Quantcast

020 7650 1200

Human rights lawyers welcome report from advisory committee that HPV vaccine should be offered to boys

The Joint Committee on Vaccination and Immunisation has recommended making the HPV jab gender neutral

Posted on 18 July 2018

The lawyer acting for the Throat Cancer Foundation has welcomed the decision by the The Joint Committee on Vaccination and Immunisation (JCVI) to provide a gender neutral national vaccination programme to protect against the sexually transmitted infection human papillomavirus (HPV).
 
In May this year lawyers from Leigh Day wrote to the Secretary of State for Health, on behalf of the Throat Cancer Foundation, over the Government’s decision to maintain a vaccination programme against the HPV virus only for teenage girls and not boys.
 
The letter before claim was the first stage in a planned legal challenge against the Government’s decision which lawyers claimed constituted direct discrimination on the grounds of sex contrary to the Equality Act 2010 and was therefore unlawful. 
 
Today’s decision means that The HPV vaccination, which is routinely offered to girls aged 12 to 13 at secondary school,  will now be extended to boys of the same age.
 
The JCVI said: "If considering a cost-effectiveness analysis where a combined girls' and boys' programme is compared to no vaccination, gender-neutral HPV vaccination is highly likely to be cost-effective."
 
Jamie Rae, founder of both Throat Cancer Foundation and HPV Action - a collaboration of 50 national healthcare charities and sexual health bodies that have steadfastly lobbied for equality in HPV vaccination - and himself a throat cancer survivor, is pleased the JCVI has recognised the importance of gender neutral vaccination giving parity to protect boys against HPV, but would like to see the Government go further and implement the vaccination programme at an earlier age than the current 12-13 years old threshold for girls.
 
Mr Rae said: "Research and findings by some of the most eminent medical healthcare professionals who advise the Throat Cancer Foundation have stated that for the vaccine to be most effective it should be administered to both boys and girls at 10 or 11 years of age, before they get to High School - a point raised by the British Medical Association at a recent conference. 
 
“There is broad agreement that this will offer children protection from cervical, throat, anal and penile cancers, as well as genital warts, in later life.
 
"Now that the JCVI has had its say, we hope Public Health England recommends a national vaccination programme and that it is implemented as soon as it is feasibly possible."
 
Professor Helen Stokes-Lampard, chairwoman of the Royal College of GPs, said: "The HPV vaccine has proven extremely effective in protecting women against cervical cancer and we now have strong evidence to demonstrate that the vaccine also provides protection against a number of other serious cancers which affect both men and women, including head and neck cancer and anal cancer.
 
"It has been frustrating that this effective vaccine has, until now, only been available on the NHS to girls but not boys.

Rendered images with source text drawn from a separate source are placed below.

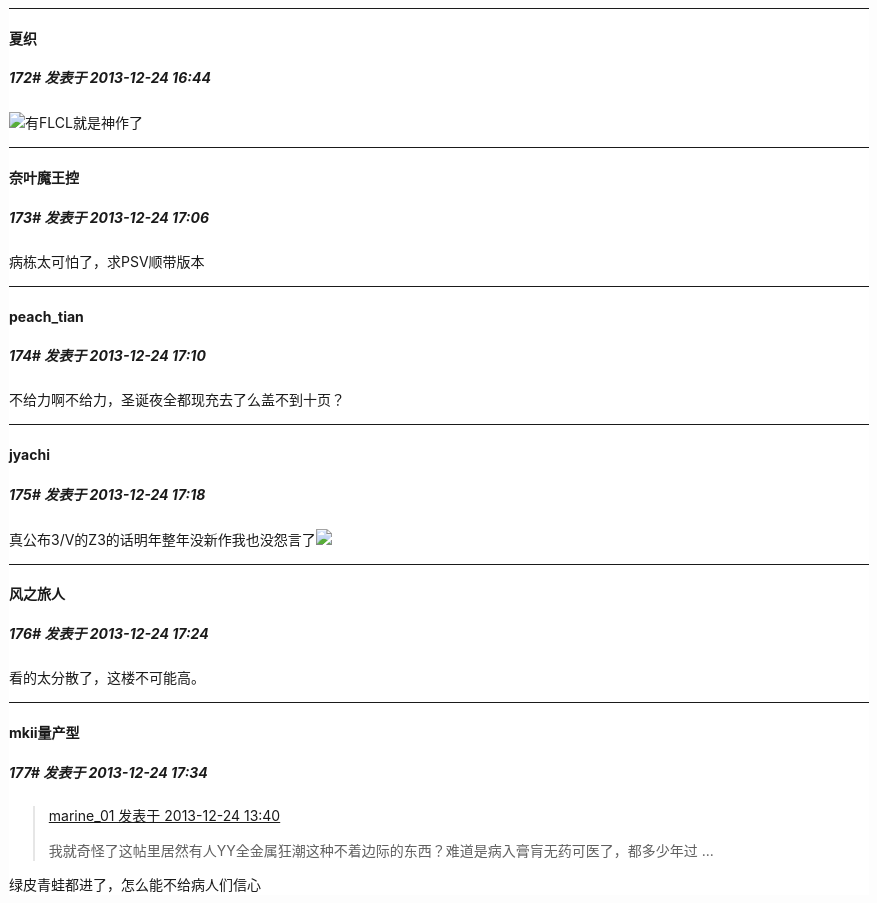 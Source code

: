 
-----

####  夏织  
##### 172#       发表于 2013-12-24 16:44


<img src="https://static.saraba1st.com/image/smiley/face/161.jpg" referrerpolicy="no-referrer">有FLCL就是神作了


-----

####  奈叶魔王控  
##### 173#       发表于 2013-12-24 17:06


病栋太可怕了，求PSV顺带版本


-----

####  peach_tian  
##### 174#       发表于 2013-12-24 17:10


不给力啊不给力，圣诞夜全都现充去了么盖不到十页？


-----

####  jyachi  
##### 175#       发表于 2013-12-24 17:18


真公布3/V的Z3的话明年整年没新作我也没怨言了<img src="https://static.saraba1st.com/image/smiley/normal/030.gif" referrerpolicy="no-referrer">


-----

####  风之旅人  
##### 176#       发表于 2013-12-24 17:24


看的太分散了，这楼不可能高。


-----

####  mkii量产型  
##### 177#       发表于 2013-12-24 17:34


<blockquote><a href="httphttps://bbs.saraba1st.com/2b/forum.php?mod=redirect&amp;goto=findpost&amp;pid=23986826&amp;ptid=981916" target="_blank">marine_01 发表于 2013-12-24 13:40</a>

我就奇怪了这帖里居然有人YY全金属狂潮这种不着边际的东西？难道是病入膏肓无药可医了，都多少年过 ...</blockquote>
绿皮青蛙都进了，怎么能不给病人们信心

We hope parents will take up this important opportunity to get their sons and daughters vaccinated as soon as it is available to them."
 
A Department of Health and Social Care spokeswoman said: "The Government takes advice from an independent expert committee - the Joint Committee for Vaccination and Immunisation (JCVI) - when making decisions on vaccination programmes.
 
"We are carefully considering their advice and will update on a decision shortly."
 
Rosa Curling of Leigh Day said:
 
"Our clients are delighted with the decision taken by the Committee last month and published today. Earlier this month, we wrote to the Chair and the Secretary of State, on behalf of the Throat Cancer Foundation, to make clear that the Committee would be acting unlawfully if they continued to advise the Secretary of State to implement an scheme for HPV vaccination which did not deliver equal benefits for men and women. We informed the Committee that the Throat Cancer Foundation would commence judicial review proceedings unless it advised the Secretary of State to treat men and women equally. 
 
"This new recommendation, if accepted by the Secretary of State, will end the long standing and unlawful practice of providing this service to girls but refusing to provide it to boys, even though it had the capacity to benefit both boys and girls.  Although the Committee has not accepted that it is bound by the terms of the Equality Act, we are pleased that it is recommending that the NHS provides equal services.  This shows how important the equalities duties are in practice.
 
"The Throat Cancer Foundation hope very much the Secretary of State will now agree that the vaccination should be provided to both boys and girls without further delay.  That commitment, and only that commitment, will ensure that the present unequal and unlawful provision of NHS services will not be challenged in the courts"
 
David Lock QC and Hannah Gibbs of Landmark Chambers were instructed by Leigh Day on this case.